__SOURCE MATERIAL__:
========
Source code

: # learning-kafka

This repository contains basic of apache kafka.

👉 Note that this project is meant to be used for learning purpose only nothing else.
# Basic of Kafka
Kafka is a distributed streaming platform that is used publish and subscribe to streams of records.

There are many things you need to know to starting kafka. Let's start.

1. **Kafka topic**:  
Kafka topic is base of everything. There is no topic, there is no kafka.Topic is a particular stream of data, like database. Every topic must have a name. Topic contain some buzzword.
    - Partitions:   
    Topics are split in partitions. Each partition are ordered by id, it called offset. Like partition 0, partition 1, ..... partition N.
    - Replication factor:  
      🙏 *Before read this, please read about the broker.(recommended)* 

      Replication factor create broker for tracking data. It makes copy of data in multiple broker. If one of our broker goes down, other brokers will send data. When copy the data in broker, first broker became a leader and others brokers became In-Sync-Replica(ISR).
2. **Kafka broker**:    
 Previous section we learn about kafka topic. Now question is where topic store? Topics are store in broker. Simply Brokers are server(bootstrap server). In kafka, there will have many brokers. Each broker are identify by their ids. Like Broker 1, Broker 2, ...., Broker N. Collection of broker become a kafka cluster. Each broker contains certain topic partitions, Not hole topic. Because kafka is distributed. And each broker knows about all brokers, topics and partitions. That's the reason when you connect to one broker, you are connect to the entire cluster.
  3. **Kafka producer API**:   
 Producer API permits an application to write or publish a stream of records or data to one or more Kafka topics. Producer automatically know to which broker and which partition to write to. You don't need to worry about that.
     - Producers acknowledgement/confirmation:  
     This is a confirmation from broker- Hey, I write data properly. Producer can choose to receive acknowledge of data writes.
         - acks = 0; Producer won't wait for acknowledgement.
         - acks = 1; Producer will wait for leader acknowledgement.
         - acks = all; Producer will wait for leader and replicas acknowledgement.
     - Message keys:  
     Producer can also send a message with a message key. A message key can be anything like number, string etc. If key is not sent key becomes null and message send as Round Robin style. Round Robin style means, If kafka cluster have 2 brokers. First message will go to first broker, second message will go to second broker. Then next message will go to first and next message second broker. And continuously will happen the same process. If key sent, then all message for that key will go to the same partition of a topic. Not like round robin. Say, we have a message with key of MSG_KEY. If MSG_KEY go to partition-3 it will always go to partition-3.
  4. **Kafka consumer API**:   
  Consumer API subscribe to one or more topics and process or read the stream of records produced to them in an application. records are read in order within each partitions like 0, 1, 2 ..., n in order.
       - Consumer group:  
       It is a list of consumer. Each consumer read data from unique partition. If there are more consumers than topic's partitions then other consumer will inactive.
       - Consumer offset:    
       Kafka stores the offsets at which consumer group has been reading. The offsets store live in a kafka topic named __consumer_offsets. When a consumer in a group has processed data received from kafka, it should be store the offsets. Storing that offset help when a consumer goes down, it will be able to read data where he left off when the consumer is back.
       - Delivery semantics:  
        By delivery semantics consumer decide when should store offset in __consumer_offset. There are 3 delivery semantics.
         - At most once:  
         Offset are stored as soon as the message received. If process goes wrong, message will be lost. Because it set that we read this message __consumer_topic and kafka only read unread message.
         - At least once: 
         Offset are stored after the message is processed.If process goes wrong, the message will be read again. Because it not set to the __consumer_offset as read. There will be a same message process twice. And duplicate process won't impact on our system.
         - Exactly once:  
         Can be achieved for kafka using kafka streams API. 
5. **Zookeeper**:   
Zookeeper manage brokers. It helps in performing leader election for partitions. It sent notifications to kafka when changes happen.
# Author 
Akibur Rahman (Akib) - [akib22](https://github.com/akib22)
========
__INSTRUCTIONS FOR THE TASK__: Using the listing, copy every line where the word "group" shows up.

__ANSWER SPACE__:
       - Consumer group:  
       Kafka stores the offsets at which consumer group has been reading. The offsets store live in a kafka topic named __consumer_offsets. When a consumer in a group has processed data received from kafka, it should be store the offsets. Storing that offset help when a consumer goes down, it will be able to read data where he left off when the consumer is back.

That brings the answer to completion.